If you have access to a user's SIM card or eSIM, you can log in to their Telegram account with an authentication code. Note that some users enable two-step verification that also requires a password. If you have the necessary credentials, you can load user data into a Telegram client or create a custom app for this purpose. However, these methods may not be forensically safe as they make it easy to alter user data. The most straightforward way to acquire Telegram cloud data is with a specialized DFIR tool, such as Belkasoft X.

Before you begin, you should note that if a user is logged into their account on any client, Telegram will send the verification code to that client instead of an SMS. It means that you either need to have access to the user's device to get the code or make sure that all user's clients are offline.

  1. To start the acquisition, launch Belkasoft X and create a case.
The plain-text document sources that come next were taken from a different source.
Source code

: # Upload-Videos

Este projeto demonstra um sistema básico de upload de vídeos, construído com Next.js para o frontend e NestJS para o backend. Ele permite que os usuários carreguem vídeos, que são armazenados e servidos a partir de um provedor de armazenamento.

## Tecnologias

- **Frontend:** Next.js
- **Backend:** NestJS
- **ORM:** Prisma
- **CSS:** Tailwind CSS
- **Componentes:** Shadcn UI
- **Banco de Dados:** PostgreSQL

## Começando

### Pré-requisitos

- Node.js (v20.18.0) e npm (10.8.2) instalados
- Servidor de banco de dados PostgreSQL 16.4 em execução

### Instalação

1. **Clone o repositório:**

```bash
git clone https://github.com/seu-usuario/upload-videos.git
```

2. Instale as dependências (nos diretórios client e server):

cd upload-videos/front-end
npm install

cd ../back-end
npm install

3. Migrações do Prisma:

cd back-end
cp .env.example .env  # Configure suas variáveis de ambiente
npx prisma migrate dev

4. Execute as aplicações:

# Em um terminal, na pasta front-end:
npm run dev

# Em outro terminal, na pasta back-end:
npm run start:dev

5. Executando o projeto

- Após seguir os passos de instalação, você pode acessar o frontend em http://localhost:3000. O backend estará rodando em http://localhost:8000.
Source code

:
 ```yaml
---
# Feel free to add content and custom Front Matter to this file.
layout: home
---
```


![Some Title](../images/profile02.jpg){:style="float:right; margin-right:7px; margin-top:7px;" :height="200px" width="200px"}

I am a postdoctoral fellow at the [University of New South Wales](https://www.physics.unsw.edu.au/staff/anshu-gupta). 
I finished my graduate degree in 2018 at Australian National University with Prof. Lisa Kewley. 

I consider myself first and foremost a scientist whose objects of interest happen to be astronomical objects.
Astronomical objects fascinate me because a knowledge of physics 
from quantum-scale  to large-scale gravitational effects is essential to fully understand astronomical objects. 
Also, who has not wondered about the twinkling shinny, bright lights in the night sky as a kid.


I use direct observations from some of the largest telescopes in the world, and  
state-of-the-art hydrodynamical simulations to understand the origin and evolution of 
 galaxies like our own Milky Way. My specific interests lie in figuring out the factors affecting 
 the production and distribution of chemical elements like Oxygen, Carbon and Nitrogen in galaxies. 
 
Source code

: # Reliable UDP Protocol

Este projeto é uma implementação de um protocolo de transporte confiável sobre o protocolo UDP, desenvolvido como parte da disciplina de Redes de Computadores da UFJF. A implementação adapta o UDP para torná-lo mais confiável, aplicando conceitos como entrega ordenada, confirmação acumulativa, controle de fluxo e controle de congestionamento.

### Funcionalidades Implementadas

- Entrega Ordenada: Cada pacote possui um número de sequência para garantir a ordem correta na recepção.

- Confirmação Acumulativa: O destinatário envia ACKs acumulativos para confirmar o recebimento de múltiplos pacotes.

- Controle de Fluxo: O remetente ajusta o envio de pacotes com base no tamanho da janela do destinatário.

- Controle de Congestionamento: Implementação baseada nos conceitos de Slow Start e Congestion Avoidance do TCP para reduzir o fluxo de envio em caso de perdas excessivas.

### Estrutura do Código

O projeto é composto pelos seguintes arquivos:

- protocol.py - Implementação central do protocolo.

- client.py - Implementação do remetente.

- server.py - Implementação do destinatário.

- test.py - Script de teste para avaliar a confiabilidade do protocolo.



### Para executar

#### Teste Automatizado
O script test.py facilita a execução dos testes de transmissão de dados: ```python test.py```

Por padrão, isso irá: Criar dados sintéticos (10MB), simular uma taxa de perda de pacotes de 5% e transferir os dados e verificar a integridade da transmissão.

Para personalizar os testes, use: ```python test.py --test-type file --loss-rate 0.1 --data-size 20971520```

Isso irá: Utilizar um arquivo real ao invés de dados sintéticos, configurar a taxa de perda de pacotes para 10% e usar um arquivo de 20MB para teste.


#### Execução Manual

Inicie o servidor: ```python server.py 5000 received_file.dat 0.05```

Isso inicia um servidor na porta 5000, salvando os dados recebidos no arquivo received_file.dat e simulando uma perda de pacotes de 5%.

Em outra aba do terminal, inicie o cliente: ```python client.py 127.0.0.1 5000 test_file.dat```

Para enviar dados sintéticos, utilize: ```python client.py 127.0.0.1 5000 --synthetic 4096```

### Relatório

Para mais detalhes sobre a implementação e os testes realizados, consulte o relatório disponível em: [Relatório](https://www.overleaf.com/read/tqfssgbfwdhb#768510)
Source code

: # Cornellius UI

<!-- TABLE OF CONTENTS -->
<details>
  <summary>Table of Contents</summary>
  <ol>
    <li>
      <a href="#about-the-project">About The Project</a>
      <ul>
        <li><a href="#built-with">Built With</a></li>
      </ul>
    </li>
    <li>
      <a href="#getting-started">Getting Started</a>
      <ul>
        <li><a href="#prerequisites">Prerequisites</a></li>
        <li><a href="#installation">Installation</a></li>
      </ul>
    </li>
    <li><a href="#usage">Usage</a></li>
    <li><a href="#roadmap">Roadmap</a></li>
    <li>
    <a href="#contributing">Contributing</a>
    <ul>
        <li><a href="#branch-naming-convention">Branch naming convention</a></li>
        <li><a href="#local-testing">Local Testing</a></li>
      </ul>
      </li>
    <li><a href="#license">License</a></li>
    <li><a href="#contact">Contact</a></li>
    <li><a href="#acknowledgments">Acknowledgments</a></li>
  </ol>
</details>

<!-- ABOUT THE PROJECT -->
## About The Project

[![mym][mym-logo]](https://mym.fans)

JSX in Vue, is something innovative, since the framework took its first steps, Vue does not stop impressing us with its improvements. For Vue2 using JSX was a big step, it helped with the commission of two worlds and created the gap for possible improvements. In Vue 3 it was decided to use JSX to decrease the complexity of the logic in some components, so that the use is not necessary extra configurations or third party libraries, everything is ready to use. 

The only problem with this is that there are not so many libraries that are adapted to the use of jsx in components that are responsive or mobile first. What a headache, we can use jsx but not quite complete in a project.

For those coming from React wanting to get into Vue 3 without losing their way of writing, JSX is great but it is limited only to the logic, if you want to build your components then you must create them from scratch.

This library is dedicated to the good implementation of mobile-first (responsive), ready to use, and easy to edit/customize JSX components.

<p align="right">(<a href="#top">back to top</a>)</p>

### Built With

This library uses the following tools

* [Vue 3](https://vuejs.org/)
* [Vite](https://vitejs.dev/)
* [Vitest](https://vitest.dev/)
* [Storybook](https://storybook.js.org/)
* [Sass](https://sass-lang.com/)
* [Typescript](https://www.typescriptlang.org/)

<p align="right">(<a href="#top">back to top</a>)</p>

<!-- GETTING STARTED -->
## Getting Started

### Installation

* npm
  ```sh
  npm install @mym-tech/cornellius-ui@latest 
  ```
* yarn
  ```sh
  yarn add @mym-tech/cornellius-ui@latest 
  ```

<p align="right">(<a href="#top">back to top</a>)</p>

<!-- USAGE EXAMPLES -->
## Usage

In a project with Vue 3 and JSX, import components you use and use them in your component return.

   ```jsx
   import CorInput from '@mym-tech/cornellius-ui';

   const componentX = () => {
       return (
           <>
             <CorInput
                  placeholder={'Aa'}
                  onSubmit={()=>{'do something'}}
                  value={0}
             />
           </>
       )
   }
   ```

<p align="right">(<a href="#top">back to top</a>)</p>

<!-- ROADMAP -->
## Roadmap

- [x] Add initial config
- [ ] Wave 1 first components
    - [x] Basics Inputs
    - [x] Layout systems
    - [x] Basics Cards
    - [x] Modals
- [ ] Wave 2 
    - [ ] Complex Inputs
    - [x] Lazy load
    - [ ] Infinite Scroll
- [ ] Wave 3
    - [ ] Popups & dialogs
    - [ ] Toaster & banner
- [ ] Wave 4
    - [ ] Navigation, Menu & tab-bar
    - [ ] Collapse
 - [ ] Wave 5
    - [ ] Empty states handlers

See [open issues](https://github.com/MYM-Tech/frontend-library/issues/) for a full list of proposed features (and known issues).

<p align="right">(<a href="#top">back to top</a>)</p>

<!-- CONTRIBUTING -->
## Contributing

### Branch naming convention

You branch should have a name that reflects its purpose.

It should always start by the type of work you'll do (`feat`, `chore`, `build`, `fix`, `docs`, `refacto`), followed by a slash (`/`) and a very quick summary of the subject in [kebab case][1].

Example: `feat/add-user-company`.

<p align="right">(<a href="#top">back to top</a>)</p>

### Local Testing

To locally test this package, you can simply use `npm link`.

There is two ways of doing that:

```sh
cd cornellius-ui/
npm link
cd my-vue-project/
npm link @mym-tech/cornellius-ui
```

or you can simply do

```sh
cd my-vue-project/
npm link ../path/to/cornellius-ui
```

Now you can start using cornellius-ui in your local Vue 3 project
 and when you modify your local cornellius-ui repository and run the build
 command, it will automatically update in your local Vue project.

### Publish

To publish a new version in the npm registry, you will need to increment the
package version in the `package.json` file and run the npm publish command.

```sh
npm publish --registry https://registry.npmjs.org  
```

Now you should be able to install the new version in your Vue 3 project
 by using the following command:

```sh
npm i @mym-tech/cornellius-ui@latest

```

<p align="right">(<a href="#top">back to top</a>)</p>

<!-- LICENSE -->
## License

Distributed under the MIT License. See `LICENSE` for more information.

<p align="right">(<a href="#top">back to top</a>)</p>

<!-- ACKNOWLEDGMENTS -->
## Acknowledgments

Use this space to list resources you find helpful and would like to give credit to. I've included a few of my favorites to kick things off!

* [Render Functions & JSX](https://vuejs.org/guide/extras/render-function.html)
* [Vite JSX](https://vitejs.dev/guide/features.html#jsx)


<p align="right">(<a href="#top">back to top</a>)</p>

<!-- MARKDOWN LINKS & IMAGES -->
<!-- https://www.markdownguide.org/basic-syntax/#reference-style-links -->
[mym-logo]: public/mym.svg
Then, begin adding a data source:
  2. Select Acquire → Cloud → Telegram.
  3. Enter the phone number of the account you want to acquire. If you have the password for two-step verification, select Yes and provide the password in the below field.
  4. Select the folder where to save the acquired data and click Start.
  5. Next, provide the verification code.
  6. If the verification is successful, Belkasoft X begins the acquisition. You can check the process status in the "Tasks" window.
  7. When the acquisition is complete, select the Chats artifact type in the analysis options and run the data source processing.
  8. The tool analyzes the acquired Telegram data and displays it in the "Artifacts" window:
  9. By default, all messages are displayed in one window. To split them into chats like in clients, right-click the Telegram profile and select Show contacts.

Telegram data types available in the cloud

By analyzing Telegram data, you can learn about the user's connections, communication, and activities. From the cloud, you can typically load such data as:

  • One-to-one chats
  • Group chats
  • Channels
  • Saved messages

Saved messages may be particularly interesting to explore since Telegram features them as "cloud notes," and many people indeed use them as a storage for important information and to share files across devices.

Attached files, such as images (including stickers), video, audio, and documents, are loaded from the cloud together with chat data and can help better understand the conversations and events within the platform.

As you may see, Telegram allows you to acquire a lot of valuable information from the cloud, however, one important component will be missing. Secret chats, as we have explained before, only exist on devices and thus can be acquired from those only, along with deleted messages, message edit history, and more. We will be covering this part of Telegram forensics in our upcoming articles.


Telegram's architecture and authentication mechanisms allow you to obtain account data even without user devices. Such data may include chats, channels, private notes, and exchanged files. To acquire Telegram cloud data in a forensically sound manner, you can use a specialized digital forensics tool such as Belkasoft X.

While Telegram cloud data provides a lot of valuable data, for a deeper understanding of the user's activities, it is necessary to acquire data directly from their device.